The hearing test and hearing-aid app are both on the smartphone (both iOS and Android platforms) and embedded in the hearing-aid device itself.
In addition to picking up sound in the wearer’s environment, the device can also stream audio directly from the smartphone, enabling the wearer to hear phone calls or YouTube recordings.
Mr Berg acknowledged concerns that many elderly people find smartphone apps hard to work with, but said family members would be able to help and run simple tests for them as the company’s research showed it is usually family members who buy hearing aids for the wearers.
A distribution partner Incus is working with in Mainland China operates through organisations helping the elderly, and their staff can help the wearers set up their systems, he said. Another advantage of working with elderly-care organisations is that it is easy for Incus to gather large numbers of customers, arrange trials and collect feedback.
Incus was co-founded by Professor Richard So, Associate Dean of Engineering at the Hong Kong University of Science and Technology (HKUST), and his postgraduate student Calvin Zhang who is now CEO. Incus is a Hong Kong Science Park incubatee.
Having obtained patents for related technologies, Prof So and Mr Zhang established Incus in 2016 to further commercialise the research results, and later launched a mobile phone application to test hearing for potential users and tailor sound based on the results. The intelligent audio separation technology is not only suitable for hearing aids. Other potential applications include voice noise reduction, speech recognition, communication equipment, smart homes and smart vehicle systems.
Incus has won many plaudits for its sound-separation technology. Last year it was one of 10 winners in a pitching competition run as part of the Start-up Express programme, organised by the Hong Kong Trade Development Council (HKTDC) and Our Hong Kong Foundation. The programme gave the start-up a chance to participate in more trade shows - bringing exposure to international markets and investors - and to participate in workshops and network with successful people.

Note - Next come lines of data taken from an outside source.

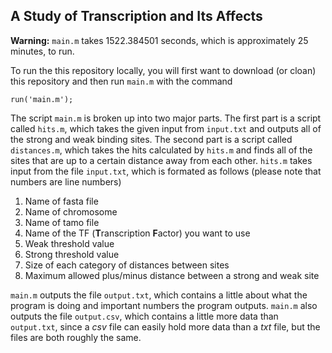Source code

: ## A Study of Transcription and Its Affects

**Warning:** `main.m` takes 1522.384501 seconds, which is approximately 25 minutes, to run.

To run the this repository locally, you will first want to download (or cloan) this repository and then run `main.m` with the command

```
run('main.m');
```

The script `main.m` is broken up into two major parts. The first part is a script called `hits.m`, which takes the given input from `input.txt` and outputs all of the strong and weak binding sites. The second part is a script called `distances.m`, which takes the hits calculated by `hits.m` and finds all of the sites that are up to a certain distance away from each other. `hits.m` takes input from the file `input.txt`, which is formated as follows (please note that numbers are line numbers)

1. Name of fasta file
2. Name of chromosome
3. Name of tamo file
4. Name of the TF (**T**ranscription **F**actor) you want to use
5. Weak threshold value
6. Strong threshold value
7. Size of each category of distances between sites
8. Maximum allowed plus/minus distance between a strong and weak site

`main.m` outputs the file `output.txt`, which contains a little about what the program is doing and important numbers the program outputs. `main.m` also outputs the file `output.csv`, which contains a little more data than `output.txt`, since a *csv* file can easily hold more data than a *txt* file, but the files are both roughly the same.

Incus will launch its first product on the market at the HKTDC Hong Kong Electronics Fair (Spring Edition), which is scheduled to be held at the Hong Kong Convention and Exhibition Centre from 25 to 28 July. The firm will launch in the mainland after completing its Hong Kong release.
Mr Berg said the Hong Kong market was small in terms of numbers but many interested parties were already reaching out to them. The mainland market was much bigger and he expected sales could be as high as 100,000 units within two or three years as they were working through elderly-care organisations.